La cirugía de trasplante hepático presenta una incidencia de parada cardiorrespiratoria (PCR) intraoperatoria en torno al 5%. Los pacientes que sufren PCR durante dicha intervención presentan una supervivencia reducida cercana al 50%.
La mayoría de las PCR se producen en la fase neohepática debido al síndrome de reperfusión, pero no siempre es esta la causa subyacente y debemos realizar un diagnóstico diferencial amplio.

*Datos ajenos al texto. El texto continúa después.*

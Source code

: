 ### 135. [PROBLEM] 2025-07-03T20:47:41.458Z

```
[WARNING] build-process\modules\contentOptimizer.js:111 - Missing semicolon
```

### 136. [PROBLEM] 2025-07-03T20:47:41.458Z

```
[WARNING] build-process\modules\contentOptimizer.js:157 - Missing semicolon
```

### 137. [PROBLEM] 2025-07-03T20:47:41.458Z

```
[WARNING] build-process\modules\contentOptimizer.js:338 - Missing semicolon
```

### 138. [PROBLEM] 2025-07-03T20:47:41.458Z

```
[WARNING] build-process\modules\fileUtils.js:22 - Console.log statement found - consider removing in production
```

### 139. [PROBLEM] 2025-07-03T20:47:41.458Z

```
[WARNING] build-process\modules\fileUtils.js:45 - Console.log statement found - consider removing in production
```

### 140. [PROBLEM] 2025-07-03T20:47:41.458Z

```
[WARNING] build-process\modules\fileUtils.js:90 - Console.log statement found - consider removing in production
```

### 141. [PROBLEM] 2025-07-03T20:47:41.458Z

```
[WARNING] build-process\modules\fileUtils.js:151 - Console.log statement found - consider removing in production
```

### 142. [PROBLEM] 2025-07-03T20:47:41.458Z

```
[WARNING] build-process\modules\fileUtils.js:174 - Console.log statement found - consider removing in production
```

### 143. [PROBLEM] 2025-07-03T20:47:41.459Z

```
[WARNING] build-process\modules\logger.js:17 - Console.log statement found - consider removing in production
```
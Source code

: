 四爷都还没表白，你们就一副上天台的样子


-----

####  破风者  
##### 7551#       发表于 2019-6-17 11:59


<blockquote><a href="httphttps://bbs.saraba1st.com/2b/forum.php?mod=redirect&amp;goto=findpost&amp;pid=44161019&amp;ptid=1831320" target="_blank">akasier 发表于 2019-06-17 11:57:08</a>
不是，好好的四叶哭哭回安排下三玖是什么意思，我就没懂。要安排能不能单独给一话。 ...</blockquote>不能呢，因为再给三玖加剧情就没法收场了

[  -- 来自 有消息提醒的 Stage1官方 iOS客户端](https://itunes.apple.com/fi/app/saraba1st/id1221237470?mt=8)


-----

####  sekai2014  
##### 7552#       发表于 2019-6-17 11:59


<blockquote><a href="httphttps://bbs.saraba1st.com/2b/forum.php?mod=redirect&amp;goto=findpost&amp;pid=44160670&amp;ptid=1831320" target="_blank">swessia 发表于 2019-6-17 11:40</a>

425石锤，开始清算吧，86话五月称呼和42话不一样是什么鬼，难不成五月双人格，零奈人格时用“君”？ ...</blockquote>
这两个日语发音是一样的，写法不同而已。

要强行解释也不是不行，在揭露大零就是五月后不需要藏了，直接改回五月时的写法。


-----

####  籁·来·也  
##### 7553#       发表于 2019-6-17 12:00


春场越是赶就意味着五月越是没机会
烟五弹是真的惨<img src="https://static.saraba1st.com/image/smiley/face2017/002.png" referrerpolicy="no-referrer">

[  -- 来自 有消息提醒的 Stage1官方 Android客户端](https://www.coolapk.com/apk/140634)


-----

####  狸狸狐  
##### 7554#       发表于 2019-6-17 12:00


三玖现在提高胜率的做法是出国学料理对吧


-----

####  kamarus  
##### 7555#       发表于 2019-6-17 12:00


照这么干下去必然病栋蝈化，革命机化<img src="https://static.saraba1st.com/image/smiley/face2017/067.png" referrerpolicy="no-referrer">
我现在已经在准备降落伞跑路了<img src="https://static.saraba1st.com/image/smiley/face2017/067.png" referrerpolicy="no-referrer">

Presentamos el caso de un paciente cirrótico en tratamiento con beta-bloqueantes que presentó PCR durante el trasplante hepático, de la que se recuperó tras reanimación cardiopulmonar avanzada y tratamiento específico para la toxicidad por
beta-bloqueantes (calcio y glucagón).
Liver transplantation (LT) has an incidence of intraoperative cardiopulmonary arrest (CPA) of around 5%. Patients who experience CPA during this procedure have a reduced survival rate of approximately 50%.
Most CPA occur during the neohepatic phase due to reperfusion syndrome, but this is not always the underlying cause, and a broad differential diagnosis must be performed.
We introduce the case of a cirrhotic patient who received beta-blocker therapy in the preoperative period and who experienced intraoperative CPA during liver transplantation surgery, which was successfully resolved through advanced cardiopulmonary resuscitation maneuvers and specific treatment for beta-blocker toxicity (calcium and glucagon).